The paper has a long list of examples, all of which use a fully protected (often methylated) glycosyl donor functionalized with a diphenylphosphate, chemistry that the Jacobsen groups has been working on for some years now. That earlier work has shown some very selective glycosylations with more simple alcohols, but this paper extends it to sugar-sugar couplings. The “accepting” carboyhydate partners here are indeed minimally protected, sometimes with just their (more reactive) primary alcohols blocked off by silyl ethers, and there are some really useful selectivities not only for the alpha/beta glycoside isomers that are formed but for where they reaction on the second carbohydrate rings themselves.
The chemistry in this paper is of course not the final answer to the glycosylation question, but it may point towards some of them.
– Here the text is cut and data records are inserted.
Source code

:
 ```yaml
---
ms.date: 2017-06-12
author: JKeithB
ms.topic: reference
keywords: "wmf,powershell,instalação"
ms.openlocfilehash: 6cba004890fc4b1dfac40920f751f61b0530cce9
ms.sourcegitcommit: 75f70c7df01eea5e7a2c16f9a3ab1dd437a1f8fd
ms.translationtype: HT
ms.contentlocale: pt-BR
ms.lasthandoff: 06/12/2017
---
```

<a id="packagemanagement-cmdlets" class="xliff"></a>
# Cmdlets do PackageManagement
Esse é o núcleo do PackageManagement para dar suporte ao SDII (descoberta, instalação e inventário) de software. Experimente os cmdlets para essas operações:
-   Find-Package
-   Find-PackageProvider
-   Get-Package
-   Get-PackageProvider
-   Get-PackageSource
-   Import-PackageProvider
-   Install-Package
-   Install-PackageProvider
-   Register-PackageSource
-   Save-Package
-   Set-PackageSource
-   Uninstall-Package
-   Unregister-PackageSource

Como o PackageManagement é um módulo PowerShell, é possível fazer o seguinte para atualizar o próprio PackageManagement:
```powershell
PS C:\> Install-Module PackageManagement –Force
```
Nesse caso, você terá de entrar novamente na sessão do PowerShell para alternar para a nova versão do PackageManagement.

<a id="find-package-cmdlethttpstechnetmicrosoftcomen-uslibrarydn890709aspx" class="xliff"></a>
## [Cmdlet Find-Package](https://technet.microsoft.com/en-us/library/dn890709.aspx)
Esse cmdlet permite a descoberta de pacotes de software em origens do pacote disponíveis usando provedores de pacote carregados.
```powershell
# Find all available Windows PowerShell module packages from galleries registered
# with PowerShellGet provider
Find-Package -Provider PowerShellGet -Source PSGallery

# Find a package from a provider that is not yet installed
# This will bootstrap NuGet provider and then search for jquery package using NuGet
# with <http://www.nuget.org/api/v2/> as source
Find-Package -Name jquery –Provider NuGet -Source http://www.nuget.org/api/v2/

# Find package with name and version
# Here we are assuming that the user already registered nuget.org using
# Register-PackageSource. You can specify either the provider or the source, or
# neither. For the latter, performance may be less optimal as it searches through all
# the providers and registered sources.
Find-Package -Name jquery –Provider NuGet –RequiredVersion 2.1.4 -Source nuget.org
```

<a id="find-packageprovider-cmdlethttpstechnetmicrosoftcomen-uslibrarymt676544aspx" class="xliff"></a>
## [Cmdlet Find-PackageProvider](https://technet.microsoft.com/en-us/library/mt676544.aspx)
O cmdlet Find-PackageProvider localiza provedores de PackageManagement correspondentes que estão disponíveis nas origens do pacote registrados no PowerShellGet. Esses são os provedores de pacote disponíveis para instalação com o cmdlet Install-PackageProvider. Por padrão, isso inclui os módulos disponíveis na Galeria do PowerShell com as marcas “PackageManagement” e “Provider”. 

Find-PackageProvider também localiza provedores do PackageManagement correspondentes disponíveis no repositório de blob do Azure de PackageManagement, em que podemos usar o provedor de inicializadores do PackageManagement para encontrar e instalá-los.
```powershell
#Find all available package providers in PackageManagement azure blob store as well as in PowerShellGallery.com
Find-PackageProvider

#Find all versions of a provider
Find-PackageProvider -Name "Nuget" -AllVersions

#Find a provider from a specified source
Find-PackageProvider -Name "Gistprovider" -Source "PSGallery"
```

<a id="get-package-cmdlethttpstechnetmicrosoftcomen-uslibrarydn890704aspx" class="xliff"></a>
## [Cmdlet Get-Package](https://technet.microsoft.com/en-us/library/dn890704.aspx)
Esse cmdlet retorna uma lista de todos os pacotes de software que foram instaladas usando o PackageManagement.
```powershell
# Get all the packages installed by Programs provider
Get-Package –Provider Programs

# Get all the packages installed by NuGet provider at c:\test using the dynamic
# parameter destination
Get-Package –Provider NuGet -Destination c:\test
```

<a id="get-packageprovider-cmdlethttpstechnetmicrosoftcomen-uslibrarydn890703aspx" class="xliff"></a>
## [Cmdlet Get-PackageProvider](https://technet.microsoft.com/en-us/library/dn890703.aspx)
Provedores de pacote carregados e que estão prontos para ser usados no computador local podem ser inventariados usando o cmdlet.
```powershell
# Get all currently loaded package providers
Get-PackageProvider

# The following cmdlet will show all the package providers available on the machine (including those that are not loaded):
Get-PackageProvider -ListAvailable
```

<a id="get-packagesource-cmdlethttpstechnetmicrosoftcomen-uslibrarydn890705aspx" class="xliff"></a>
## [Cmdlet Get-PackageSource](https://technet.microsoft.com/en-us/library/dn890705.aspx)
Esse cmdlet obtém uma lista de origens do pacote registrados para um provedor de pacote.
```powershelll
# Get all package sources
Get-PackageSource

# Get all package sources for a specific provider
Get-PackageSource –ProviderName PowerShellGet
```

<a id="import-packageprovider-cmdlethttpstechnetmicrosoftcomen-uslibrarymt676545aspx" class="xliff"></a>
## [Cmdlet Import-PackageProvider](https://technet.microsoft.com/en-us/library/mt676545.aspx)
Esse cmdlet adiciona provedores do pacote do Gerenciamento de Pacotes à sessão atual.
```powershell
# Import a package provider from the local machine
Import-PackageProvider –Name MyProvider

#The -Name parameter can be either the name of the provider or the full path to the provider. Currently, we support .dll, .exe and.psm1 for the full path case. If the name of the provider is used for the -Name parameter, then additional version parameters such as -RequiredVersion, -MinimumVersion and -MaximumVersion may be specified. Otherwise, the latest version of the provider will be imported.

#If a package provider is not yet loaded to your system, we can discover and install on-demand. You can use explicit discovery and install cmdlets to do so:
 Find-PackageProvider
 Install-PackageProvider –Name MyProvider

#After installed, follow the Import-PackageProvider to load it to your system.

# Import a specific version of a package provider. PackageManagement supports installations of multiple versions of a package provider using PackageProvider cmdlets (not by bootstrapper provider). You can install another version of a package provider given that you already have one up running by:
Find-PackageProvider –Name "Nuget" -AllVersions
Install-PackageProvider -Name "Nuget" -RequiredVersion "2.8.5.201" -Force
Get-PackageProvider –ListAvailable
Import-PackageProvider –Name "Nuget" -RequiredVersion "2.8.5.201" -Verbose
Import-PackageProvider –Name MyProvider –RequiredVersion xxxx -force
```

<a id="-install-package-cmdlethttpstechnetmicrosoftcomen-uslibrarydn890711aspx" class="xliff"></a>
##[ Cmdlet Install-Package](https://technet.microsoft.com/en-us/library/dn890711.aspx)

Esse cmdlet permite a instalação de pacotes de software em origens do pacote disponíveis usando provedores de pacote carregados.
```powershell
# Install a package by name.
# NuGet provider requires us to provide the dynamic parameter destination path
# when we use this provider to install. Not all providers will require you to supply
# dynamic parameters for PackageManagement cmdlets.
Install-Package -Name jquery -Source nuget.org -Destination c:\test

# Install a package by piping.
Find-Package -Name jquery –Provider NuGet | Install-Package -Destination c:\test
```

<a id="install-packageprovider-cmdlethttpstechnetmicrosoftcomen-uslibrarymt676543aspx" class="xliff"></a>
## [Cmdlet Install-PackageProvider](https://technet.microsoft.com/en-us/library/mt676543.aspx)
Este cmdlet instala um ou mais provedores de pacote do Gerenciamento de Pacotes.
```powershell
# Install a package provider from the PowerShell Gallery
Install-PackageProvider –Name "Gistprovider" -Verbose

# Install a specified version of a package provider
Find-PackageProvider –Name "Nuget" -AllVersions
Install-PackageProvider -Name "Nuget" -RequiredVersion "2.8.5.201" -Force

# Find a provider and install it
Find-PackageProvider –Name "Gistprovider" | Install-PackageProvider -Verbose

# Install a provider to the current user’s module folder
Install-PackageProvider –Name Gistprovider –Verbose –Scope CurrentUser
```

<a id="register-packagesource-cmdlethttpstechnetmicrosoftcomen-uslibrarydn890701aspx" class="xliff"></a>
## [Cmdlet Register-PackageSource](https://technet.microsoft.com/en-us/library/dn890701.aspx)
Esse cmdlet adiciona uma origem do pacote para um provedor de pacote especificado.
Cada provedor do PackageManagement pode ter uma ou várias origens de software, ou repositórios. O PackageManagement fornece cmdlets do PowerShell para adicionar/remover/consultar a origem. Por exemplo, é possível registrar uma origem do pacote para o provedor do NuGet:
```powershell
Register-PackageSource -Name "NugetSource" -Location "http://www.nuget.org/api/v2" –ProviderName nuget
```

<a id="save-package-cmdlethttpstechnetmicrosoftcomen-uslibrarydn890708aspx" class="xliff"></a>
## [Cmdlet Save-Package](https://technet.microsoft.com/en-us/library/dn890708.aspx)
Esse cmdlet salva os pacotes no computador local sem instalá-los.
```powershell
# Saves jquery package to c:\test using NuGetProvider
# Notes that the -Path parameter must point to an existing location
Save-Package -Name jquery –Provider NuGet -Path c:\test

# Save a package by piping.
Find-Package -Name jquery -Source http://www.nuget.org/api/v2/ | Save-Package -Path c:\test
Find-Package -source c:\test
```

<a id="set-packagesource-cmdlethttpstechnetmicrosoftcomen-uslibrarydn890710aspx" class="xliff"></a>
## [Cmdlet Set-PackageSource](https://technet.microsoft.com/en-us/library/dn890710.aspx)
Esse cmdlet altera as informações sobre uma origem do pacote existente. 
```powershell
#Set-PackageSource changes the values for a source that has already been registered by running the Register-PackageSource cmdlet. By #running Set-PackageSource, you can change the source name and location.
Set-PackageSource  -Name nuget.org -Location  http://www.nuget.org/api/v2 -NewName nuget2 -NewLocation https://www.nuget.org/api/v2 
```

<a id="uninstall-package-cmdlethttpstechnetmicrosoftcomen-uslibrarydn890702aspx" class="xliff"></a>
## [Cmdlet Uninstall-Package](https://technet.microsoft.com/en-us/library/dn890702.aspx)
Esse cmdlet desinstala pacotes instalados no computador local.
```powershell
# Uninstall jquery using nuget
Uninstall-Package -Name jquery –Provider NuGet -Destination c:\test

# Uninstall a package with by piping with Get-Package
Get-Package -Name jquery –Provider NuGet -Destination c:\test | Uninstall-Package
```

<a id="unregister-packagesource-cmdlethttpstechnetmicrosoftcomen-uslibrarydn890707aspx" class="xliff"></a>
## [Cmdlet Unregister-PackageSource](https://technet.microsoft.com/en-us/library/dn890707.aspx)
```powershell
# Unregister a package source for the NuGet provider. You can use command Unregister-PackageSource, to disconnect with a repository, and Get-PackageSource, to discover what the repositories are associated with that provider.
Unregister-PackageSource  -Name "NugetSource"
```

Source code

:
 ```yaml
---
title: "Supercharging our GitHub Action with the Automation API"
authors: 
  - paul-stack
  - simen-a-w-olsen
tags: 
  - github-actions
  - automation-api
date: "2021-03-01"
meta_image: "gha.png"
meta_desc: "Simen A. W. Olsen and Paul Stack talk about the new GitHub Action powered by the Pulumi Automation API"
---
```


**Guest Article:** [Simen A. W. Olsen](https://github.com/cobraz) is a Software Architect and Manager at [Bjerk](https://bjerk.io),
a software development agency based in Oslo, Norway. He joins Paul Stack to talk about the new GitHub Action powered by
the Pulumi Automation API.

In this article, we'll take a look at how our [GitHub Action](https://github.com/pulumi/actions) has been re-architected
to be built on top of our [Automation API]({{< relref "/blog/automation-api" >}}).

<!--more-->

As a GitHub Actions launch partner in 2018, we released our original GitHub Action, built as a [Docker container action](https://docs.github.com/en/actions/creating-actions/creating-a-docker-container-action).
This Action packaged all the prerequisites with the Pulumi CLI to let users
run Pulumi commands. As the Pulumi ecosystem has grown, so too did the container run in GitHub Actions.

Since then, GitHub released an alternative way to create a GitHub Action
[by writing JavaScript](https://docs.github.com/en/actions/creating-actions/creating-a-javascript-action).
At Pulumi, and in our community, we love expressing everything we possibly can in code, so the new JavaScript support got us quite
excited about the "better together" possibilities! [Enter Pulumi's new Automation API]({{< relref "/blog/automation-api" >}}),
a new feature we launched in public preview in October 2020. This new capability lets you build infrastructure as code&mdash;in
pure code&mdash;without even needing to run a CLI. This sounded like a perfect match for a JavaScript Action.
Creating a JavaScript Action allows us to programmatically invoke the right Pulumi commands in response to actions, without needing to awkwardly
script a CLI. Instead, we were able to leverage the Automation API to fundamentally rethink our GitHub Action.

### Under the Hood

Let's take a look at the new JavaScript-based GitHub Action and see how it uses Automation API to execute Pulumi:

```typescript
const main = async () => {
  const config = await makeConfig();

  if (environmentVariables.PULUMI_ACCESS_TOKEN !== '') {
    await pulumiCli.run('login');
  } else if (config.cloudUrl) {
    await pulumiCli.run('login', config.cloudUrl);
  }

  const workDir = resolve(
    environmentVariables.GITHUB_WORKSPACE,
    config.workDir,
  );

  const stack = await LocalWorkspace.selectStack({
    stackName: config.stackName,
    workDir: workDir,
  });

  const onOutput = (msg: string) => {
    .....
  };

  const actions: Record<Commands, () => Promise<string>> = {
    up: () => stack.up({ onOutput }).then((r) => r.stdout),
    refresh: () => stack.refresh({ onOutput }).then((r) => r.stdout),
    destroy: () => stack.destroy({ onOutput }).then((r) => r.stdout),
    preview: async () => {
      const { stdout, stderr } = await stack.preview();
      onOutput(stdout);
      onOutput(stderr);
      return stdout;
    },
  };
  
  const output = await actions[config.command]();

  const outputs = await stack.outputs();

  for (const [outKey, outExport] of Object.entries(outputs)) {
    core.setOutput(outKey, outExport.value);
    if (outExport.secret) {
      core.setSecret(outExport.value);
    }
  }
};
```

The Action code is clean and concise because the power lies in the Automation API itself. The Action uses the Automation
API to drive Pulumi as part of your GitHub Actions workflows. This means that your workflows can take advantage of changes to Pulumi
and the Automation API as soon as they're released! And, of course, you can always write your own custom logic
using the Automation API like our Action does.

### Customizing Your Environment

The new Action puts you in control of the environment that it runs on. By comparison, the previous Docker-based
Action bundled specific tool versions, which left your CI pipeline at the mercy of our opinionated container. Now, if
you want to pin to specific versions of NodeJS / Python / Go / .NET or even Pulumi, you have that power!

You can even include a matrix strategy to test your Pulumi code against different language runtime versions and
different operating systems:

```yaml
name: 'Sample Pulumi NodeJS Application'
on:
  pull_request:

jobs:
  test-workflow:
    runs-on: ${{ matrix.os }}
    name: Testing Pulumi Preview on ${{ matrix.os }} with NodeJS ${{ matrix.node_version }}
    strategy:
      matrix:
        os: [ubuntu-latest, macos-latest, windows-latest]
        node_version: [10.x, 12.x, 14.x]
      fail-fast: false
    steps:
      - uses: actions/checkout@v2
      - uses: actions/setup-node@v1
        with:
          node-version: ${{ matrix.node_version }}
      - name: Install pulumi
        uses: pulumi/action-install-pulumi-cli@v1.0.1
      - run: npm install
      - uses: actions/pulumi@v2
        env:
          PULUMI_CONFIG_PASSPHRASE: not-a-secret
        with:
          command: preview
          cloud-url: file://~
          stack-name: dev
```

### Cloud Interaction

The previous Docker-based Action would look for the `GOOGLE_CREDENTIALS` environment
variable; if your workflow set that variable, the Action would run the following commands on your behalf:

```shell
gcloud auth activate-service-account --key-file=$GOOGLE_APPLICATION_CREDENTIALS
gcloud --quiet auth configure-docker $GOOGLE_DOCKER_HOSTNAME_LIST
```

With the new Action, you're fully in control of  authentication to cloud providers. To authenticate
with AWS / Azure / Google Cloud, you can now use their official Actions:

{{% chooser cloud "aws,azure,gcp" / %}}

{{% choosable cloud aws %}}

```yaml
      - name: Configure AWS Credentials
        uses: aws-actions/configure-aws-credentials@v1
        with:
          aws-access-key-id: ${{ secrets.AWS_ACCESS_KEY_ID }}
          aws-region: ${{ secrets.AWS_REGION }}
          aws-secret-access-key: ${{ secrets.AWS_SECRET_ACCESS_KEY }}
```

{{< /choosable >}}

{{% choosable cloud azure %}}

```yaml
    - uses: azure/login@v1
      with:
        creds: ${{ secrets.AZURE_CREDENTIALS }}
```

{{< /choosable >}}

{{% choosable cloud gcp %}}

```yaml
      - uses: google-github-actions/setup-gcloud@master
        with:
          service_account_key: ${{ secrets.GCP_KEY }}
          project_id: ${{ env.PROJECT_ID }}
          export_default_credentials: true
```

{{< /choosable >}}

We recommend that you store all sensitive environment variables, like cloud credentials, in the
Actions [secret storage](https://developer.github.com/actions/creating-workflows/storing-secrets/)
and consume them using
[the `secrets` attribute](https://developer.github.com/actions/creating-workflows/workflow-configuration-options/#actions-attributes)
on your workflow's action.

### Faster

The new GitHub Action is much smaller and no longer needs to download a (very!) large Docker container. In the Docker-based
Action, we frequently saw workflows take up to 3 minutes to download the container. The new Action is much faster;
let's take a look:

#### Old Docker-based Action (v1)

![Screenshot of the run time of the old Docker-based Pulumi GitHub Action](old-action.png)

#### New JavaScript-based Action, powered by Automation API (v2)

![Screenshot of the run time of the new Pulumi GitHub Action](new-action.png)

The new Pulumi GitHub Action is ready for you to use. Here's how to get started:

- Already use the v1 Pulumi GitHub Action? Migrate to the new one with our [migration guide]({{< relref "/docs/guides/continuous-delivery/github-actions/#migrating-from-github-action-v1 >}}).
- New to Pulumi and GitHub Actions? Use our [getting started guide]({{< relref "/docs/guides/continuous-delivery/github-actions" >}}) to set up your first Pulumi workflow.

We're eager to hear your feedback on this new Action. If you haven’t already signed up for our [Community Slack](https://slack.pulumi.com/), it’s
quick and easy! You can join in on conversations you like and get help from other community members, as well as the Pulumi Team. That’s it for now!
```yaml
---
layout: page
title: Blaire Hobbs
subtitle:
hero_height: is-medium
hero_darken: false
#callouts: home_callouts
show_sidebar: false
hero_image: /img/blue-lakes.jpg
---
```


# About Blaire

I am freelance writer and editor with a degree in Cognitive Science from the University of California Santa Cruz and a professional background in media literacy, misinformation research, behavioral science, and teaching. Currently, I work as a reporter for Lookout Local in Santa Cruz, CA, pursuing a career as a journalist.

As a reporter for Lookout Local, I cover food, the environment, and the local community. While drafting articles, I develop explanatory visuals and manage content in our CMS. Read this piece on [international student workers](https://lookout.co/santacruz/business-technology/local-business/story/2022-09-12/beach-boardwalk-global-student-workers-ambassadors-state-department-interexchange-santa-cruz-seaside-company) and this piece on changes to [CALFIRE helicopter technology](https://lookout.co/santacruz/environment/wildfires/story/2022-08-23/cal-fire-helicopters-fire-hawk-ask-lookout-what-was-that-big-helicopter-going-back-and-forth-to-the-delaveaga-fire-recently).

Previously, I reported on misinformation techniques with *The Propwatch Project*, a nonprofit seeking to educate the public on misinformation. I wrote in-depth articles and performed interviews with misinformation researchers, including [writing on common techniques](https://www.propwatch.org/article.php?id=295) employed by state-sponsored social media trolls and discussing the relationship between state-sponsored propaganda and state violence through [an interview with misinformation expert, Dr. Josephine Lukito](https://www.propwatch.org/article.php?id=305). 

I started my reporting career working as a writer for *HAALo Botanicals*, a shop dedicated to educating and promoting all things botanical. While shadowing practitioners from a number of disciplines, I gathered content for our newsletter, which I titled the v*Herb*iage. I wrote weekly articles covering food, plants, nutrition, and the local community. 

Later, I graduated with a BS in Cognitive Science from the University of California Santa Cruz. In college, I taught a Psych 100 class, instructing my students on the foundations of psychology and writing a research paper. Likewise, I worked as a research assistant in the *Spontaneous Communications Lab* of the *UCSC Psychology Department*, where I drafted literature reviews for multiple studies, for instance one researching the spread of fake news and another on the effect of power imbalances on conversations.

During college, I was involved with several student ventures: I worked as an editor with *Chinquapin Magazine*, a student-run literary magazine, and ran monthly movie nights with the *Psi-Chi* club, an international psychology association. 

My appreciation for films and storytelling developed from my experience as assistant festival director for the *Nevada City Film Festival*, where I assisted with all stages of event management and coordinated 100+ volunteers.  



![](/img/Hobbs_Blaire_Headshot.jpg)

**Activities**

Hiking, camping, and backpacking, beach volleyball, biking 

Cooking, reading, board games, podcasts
The whole idea of using such molecules with electron-donating aryl groups arranged on them to hold the various sugars in place is a big topic, but it’s clearly showing promise. What you’re looking at is a sort of artificial enzyme, mimicking the tyrosine residues on the natural binding sites to prearrange the reacting partners while at the same time activating the diphenylphosphate leaving group. That’s exactly the kind of work that enzymes do, and this paper (and its precursors) are worthy additions to the long project of trying to get human hands to mimic what a billion years of evolution have come up with.